-- Opening Marker --

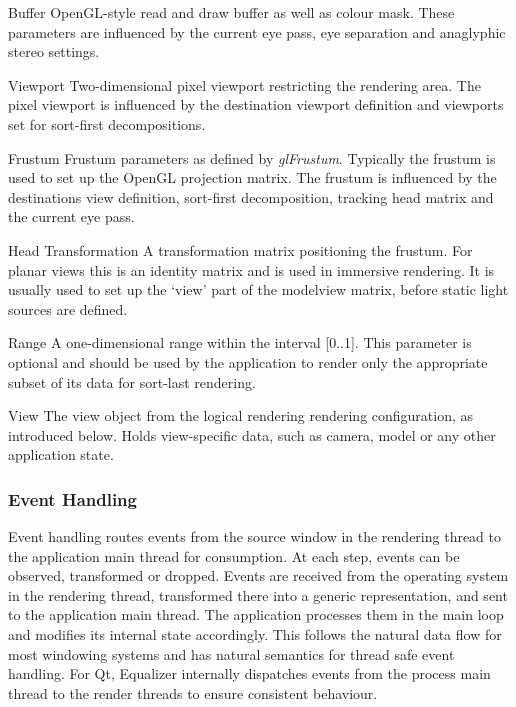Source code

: \begin{compactdesc}

 \item[Buffer] OpenGL-style read and draw buffer as well as colour mask. These
 parameters are influenced by the current eye pass, eye separation and
 anaglyphic stereo settings.

 \item[Viewport] Two-dimensional pixel viewport restricting the rendering area.
 The pixel viewport is influenced by the destination viewport definition and
 viewports set for sort-first decompositions.

 \item[Frustum] Frustum parameters as defined by {\em glFrustum}. Typically
 the frustum is used to set up the OpenGL projection matrix. The frustum is
 influenced by the destinations view definition, sort-first decomposition,
 tracking head matrix and the current eye pass.

 \item[Head Transformation] A transformation matrix positioning the frustum. For
 planar views this is an identity matrix and is used in immersive rendering.
 It is usually used to set up the `view' part of the modelview matrix, before
 static light sources are defined.
 \item[Range] A one-dimensional range within the interval [0..1]. This parameter is
 optional and should be used by the application to render only the appropriate
 subset of its data for sort-last rendering.

\item[View] The view object from the logical rendering rendering configuration,
as introduced below. Holds view-specific data, such as camera, model or any other
application state.

\end{compactdesc}

\subsubsection{Event Handling}

Event handling routes events from the source window in the rendering thread to
the application main thread for consumption. At each step, events can be
observed, transformed or dropped. Events are received from the operating system
in the rendering thread, transformed there into a generic representation, and
sent to the application main thread. The application processes them in the main
loop and modifies its internal state accordingly. This follows the natural data
flow for most windowing systems and has natural semantics for thread safe
event handling. For Qt, Equalizer internally dispatches events from the process
main thread to the render threads to ensure consistent behaviour.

-- Closing Marker --

Lines of the listing above that contain the word "dimensional" should all be returned.

 \item[Viewport] Two-dimensional pixel viewport restricting the rendering area.
 \item[Range] A one-dimensional range within the interval [0..1]. This parameter is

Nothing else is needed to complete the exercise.